Por Ana de Gracia para GEA PHOTOWORDS

 

Al mismo tiempo que en nuestro país se trata de aventurar el futuro político mientras cada mediodía se cuelan en los miles de hogares de España más noticias de tramas corruptas hilvanadas por algunos de nuestros dirigentes, en otras partes del globo terráqueo, allá por donde otros prefieren llamarlo “fin del mundo”, el futuro de millones de niños parece estar escrito desde su nacimiento.

Se trata de un informe que hace años, con su publicación oficial, ya caló hondo en nuestra sociedad justo en un momento en el que la crisis llegaba para quedarse y comenzaba a adentrarse profundamente en las grietas de nuestro país y en el resto de Occidente. Ahora sus conclusiones vuelven a recordarse tras ocho años en los que parece ser que nada ha cambiado.

Como progreso entendemos, de forma generalizada, una idea positiva. Un concepto que los llamados países desarrollados han hecho suyo y en nombre del cual han abanderado causas atroces cuyas consecuencias continúan hostigando y sangrando a los pueblos aborígenes.

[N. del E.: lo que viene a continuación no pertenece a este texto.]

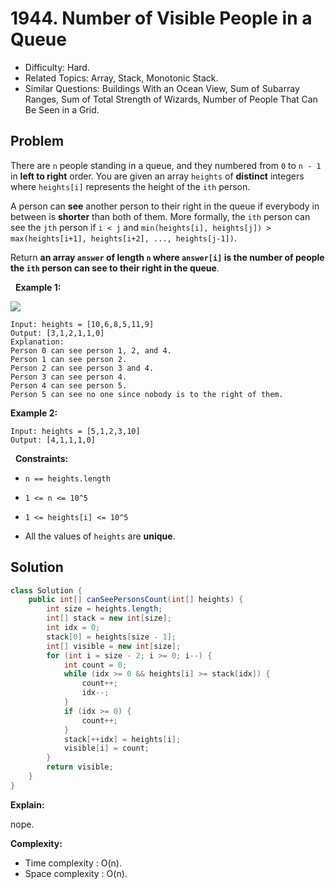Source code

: # 1944. Number of Visible People in a Queue

- Difficulty: Hard.
- Related Topics: Array, Stack, Monotonic Stack.
- Similar Questions: Buildings With an Ocean View, Sum of Subarray Ranges, Sum of Total Strength of Wizards, Number of People That Can Be Seen in a Grid.

## Problem

There are ```n``` people standing in a queue, and they numbered from ```0``` to ```n - 1``` in **left to right** order. You are given an array ```heights``` of **distinct** integers where ```heights[i]``` represents the height of the ```ith``` person.

A person can **see** another person to their right in the queue if everybody in between is **shorter** than both of them. More formally, the ```ith``` person can see the ```jth``` person if ```i < j``` and ```min(heights[i], heights[j]) > max(heights[i+1], heights[i+2], ..., heights[j-1])```.

Return **an array **```answer```** of length **```n```** where **```answer[i]```** is the **number of people** the **```ith```** person can **see** to their right in the queue**.

 
**Example 1:**


![](https://assets.leetcode.com/uploads/2021/05/29/queue-plane.jpg)


```
Input: heights = [10,6,8,5,11,9]
Output: [3,1,2,1,1,0]
Explanation:
Person 0 can see person 1, 2, and 4.
Person 1 can see person 2.
Person 2 can see person 3 and 4.
Person 3 can see person 4.
Person 4 can see person 5.
Person 5 can see no one since nobody is to the right of them.
```

**Example 2:**

```
Input: heights = [5,1,2,3,10]
Output: [4,1,1,1,0]
```

 
**Constraints:**


	
- ```n == heights.length```
	
- ```1 <= n <= 10^5```
	
- ```1 <= heights[i] <= 10^5```
	
- All the values of ```heights``` are **unique**.



## Solution

```java
class Solution {
    public int[] canSeePersonsCount(int[] heights) {
        int size = heights.length;
        int[] stack = new int[size];
        int idx = 0;
        stack[0] = heights[size - 1];
        int[] visible = new int[size];
        for (int i = size - 2; i >= 0; i--) {
            int count = 0;
            while (idx >= 0 && heights[i] >= stack[idx]) {
                count++;
                idx--;
            }
            if (idx >= 0) {
                count++;
            }
            stack[++idx] = heights[i];
            visible[i] = count;
        }
        return visible;
    }
}
```

**Explain:**

nope.

**Complexity:**

* Time complexity : O(n).
* Space complexity : O(n).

Suicidios, hambre, muertes prematuras, enfermedades importadas como el sida que causan estragos y merman estas poblaciones son tan solo unos pocos ejemplos de esta realidad junto con las elevadas tasas de adicción al alcohol y demás drogas en cuyas garras quedan atrapados niños indígenas que resultan, en múltiples casos, explotados y pagados con dichas sustancias creándose a su vez un ciclo mortal sin salida como los niños bayakas en la República del Congo donde en el año 2013 ya se registraron casos en los que recibieron como “paga” pegamento para esnifar tras “vaciar letrinas”, según indica el informe de Survival.

La adicción a estas drogas, de las que tampoco podemos olvidar el puesto que ocupa en esta mortal lista la gasolina a la que también han quedado “enganchados”, entre otros, niños innu en Canadá, se convierte en una salida fácil a la que se entregan muchos nativos para contrarrestar el duro golpe que supone el aislamiento producido por la falta de respeto de las sociedades “desarrolladas” para con los pueblos indígenas que finalmente se ven obligados a vivir en ellas.

Se trata de un progreso cuyos inicios se remontan a las épocas coloniales cuando el objetivo de llevar la palabra de dios y la civilización a las nuevas tierras de aquel continente virgen que pasó a llamarse El Nuevo Mundo se convirtió en el ordeno y mando de los autoproclamados conquistadores.

 

The Guarani have one of the highest suicide rates in the world.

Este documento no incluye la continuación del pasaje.